Nella prima giornata verranno infatti scelte le prove che potranno essere portate all’attenzione dei giudici che dovranno decidere se l’attuale impiegata, già entrata ed uscita rapidamente dalle precedenti indagini, sia colpevole o meno del delitto.
L’attenzione potrebbe concentrarsi anche sulle telefonate, intercettate all’epoca dei fatti, nelle quali la madre del commercialista Marco Soracco, indagata con il figlio per falsa testimonianza e per intralcio alle indagini, ammette con la zia di sapere che il figlio aveva chiesto a Nada Cella di non passarle più le telefonate dell’attuale indagata.

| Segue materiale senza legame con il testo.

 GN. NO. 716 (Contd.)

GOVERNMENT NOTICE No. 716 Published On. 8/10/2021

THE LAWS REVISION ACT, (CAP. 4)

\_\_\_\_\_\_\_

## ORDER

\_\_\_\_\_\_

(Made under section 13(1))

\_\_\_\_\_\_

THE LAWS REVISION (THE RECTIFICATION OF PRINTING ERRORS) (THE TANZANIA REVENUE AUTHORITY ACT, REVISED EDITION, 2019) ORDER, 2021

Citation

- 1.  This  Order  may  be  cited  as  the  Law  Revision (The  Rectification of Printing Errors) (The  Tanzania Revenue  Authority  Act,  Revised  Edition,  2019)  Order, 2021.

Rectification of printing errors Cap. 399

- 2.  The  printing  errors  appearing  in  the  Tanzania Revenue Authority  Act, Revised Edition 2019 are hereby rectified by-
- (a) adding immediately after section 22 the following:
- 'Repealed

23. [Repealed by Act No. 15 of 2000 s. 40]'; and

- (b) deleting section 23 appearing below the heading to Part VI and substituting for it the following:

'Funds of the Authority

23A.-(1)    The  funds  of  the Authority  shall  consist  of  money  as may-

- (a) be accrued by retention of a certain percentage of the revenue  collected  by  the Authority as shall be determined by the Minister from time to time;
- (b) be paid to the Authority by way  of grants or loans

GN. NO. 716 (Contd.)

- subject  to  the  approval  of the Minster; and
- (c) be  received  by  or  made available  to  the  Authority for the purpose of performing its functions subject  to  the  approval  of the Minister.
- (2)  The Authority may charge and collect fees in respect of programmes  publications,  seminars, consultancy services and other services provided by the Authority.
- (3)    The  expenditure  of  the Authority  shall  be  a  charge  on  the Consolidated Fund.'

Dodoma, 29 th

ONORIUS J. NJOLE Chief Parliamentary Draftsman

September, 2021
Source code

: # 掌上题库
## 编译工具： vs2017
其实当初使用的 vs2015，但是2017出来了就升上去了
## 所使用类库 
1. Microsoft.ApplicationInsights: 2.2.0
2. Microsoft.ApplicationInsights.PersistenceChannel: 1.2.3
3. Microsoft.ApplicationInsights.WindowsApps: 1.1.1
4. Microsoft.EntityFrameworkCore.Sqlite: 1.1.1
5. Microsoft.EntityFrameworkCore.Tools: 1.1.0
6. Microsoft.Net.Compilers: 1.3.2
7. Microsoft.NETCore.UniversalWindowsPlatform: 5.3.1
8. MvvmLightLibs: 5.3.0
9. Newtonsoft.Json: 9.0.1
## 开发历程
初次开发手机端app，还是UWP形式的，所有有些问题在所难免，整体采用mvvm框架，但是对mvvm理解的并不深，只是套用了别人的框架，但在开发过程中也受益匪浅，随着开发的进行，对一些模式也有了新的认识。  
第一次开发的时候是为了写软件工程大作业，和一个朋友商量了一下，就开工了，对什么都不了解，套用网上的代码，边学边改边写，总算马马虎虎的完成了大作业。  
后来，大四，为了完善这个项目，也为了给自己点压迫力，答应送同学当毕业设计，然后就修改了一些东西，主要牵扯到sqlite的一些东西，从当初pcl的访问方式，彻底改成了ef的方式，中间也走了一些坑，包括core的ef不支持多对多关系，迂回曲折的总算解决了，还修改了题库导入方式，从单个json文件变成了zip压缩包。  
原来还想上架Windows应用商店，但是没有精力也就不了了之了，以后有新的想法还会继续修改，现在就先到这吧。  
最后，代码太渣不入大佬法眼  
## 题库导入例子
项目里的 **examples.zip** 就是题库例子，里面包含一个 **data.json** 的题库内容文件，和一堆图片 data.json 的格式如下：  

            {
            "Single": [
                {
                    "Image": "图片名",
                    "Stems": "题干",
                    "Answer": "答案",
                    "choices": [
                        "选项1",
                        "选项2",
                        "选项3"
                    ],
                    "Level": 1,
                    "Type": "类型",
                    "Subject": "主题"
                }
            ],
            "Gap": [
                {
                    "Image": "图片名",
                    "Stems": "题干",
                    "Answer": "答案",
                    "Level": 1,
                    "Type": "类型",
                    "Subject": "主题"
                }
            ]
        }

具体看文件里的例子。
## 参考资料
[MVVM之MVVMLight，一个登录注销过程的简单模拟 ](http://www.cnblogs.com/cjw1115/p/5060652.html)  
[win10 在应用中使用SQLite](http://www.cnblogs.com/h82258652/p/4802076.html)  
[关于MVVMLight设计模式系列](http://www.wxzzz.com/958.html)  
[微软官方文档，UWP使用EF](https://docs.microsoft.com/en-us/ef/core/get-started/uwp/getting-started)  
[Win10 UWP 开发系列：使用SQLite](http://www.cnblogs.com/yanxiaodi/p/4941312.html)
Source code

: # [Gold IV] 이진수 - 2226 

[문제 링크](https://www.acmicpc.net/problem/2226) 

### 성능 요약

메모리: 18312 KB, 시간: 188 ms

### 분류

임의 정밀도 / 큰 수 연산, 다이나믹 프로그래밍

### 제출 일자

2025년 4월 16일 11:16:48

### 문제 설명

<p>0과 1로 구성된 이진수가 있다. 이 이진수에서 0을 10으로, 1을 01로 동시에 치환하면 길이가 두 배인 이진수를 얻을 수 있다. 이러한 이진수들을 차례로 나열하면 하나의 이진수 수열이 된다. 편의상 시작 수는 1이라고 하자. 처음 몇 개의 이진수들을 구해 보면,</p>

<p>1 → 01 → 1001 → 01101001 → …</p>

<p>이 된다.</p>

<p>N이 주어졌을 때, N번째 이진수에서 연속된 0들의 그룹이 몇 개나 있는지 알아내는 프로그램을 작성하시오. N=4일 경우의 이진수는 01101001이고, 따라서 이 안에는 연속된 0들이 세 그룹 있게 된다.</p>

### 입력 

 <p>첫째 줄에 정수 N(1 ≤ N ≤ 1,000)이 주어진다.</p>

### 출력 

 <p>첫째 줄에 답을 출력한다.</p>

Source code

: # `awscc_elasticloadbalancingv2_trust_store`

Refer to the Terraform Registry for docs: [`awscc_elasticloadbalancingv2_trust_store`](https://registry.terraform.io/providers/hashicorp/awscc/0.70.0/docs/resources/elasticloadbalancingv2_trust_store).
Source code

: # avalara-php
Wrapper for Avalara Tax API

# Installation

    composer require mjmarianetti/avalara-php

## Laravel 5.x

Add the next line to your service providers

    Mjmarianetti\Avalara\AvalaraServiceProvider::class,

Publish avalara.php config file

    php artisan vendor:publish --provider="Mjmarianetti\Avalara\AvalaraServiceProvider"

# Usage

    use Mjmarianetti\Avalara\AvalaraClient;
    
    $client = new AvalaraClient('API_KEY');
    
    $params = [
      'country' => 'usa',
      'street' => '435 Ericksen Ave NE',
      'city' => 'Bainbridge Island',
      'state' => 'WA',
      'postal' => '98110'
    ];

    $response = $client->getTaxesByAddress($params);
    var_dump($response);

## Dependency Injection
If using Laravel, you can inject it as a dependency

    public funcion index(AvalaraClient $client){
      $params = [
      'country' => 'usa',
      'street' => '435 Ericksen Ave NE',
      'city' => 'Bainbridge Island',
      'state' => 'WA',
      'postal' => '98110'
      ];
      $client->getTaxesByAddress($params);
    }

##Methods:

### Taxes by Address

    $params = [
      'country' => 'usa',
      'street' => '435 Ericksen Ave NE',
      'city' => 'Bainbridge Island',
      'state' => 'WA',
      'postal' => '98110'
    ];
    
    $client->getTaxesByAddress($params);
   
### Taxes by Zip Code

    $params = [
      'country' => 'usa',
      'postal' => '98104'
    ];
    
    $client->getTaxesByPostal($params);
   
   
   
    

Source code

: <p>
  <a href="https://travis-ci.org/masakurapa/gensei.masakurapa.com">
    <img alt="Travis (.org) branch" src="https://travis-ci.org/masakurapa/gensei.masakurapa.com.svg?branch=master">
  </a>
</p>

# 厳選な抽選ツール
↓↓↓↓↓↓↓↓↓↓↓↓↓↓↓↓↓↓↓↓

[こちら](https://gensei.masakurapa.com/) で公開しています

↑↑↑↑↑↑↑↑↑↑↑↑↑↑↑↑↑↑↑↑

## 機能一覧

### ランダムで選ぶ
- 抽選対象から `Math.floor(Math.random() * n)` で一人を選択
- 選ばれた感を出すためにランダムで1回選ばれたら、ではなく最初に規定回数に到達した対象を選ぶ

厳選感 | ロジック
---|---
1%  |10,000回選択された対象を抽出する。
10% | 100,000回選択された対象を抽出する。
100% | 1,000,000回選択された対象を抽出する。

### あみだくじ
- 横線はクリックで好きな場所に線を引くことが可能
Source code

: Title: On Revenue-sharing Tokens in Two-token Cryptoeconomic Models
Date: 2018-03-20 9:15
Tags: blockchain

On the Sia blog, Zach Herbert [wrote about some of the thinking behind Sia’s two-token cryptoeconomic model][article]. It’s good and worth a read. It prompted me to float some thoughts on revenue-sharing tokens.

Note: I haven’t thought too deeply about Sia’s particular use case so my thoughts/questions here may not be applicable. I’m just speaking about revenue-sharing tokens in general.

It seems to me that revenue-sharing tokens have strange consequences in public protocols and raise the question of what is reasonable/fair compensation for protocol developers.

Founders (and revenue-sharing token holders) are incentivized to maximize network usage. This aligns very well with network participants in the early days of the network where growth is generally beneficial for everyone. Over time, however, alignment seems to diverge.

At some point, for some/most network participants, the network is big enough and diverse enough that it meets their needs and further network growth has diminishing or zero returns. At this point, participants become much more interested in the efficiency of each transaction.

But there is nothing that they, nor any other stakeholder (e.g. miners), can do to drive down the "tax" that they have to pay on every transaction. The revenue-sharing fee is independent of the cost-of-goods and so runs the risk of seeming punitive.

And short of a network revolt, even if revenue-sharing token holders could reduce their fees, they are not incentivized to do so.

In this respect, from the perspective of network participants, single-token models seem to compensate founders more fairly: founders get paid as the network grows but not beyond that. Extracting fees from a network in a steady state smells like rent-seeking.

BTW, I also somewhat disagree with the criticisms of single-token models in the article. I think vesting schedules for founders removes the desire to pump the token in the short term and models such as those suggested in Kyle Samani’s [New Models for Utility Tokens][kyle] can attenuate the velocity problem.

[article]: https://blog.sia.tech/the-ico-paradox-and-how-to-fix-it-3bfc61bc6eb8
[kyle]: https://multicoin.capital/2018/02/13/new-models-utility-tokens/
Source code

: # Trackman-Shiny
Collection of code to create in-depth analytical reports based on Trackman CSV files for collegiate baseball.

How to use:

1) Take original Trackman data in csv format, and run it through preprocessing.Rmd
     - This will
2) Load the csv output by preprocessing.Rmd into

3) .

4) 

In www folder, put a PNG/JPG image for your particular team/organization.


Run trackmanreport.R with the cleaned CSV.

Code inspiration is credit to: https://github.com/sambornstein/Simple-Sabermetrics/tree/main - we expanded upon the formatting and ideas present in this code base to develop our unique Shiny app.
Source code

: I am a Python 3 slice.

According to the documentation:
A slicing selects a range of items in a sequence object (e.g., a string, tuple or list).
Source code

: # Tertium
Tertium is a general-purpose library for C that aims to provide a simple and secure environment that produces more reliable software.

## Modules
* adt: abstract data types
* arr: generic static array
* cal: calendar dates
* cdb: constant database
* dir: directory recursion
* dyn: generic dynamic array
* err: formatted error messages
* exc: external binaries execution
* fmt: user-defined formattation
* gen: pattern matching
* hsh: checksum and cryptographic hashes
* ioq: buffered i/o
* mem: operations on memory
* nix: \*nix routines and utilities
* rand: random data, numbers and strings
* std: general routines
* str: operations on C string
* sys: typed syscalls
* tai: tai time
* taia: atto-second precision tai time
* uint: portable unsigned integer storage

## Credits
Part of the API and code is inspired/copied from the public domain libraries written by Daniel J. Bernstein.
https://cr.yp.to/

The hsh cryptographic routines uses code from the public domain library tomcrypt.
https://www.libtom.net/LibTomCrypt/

Un particolare che potrebbe essere “chiave” per dimostrare che tra l’indagata e la vittima ci poteva essere un forte attrito e che quel comportamento indotto dalla richiesta di Soracco, potrebbe aver fatto pensare all’indagata che fosse in realtà Nada Cella a “scegliere” di non passare le telefonate.
Una tessera che andrebbe ad incastrarsi nel mosaico, ancora tutto da dimostrare e provare, secondo cui ci sarebbe stata una “rivalità” tra le due giovani donne, sia sul fatto di occupare un posto di lavoro che un “posto” nel cuore del commercialista.
Se poi questo possa aver scatenato l’omicidio è altra e ben più complessa faccenda.
Le prove dovranno dimostrare anche che l’indagata poteva aver materialmente compiuto l’omicidio visto che la difesa sosterrà, come ha già fatto, che si trovasse in tutt’altro luogo all’orario del delitto.
Da un lato ci sarà la deposizione del dentista presso cui l’indagata sostiene di aver lavorato come addetta alle pulizie, che non fu ascoltato all’epoca del delitto, e che sembra non ricordi di aver visto la donna, e dall’altra la testimonianza di una donna ormai deceduta e del figlio invece ancora vivo e la telefonata registrata ma mai identificata, di una donna che rivela alla madre di Soracco, di aver visto l’imputata vicino al luogo del delitto, all’orario nel quale potrebbe essere avvenuto e “sporca”.
Avranno un ruolo anche i bottoni, simili a quello trovato insanguinato sul luogo del delitto, in casa dell’indagata e mai inserito tra gli elementi d’accusa.
Tutti elementi, però, che sembrano portare in una direzione ma che, presi singolarmente, non sembrano condurre univocamente e senza alcun dubbio verso la colpevolezza.
Per questo l’evoluzione del processo desta grande interesse e potrebbe nascondere altri colpi di scena.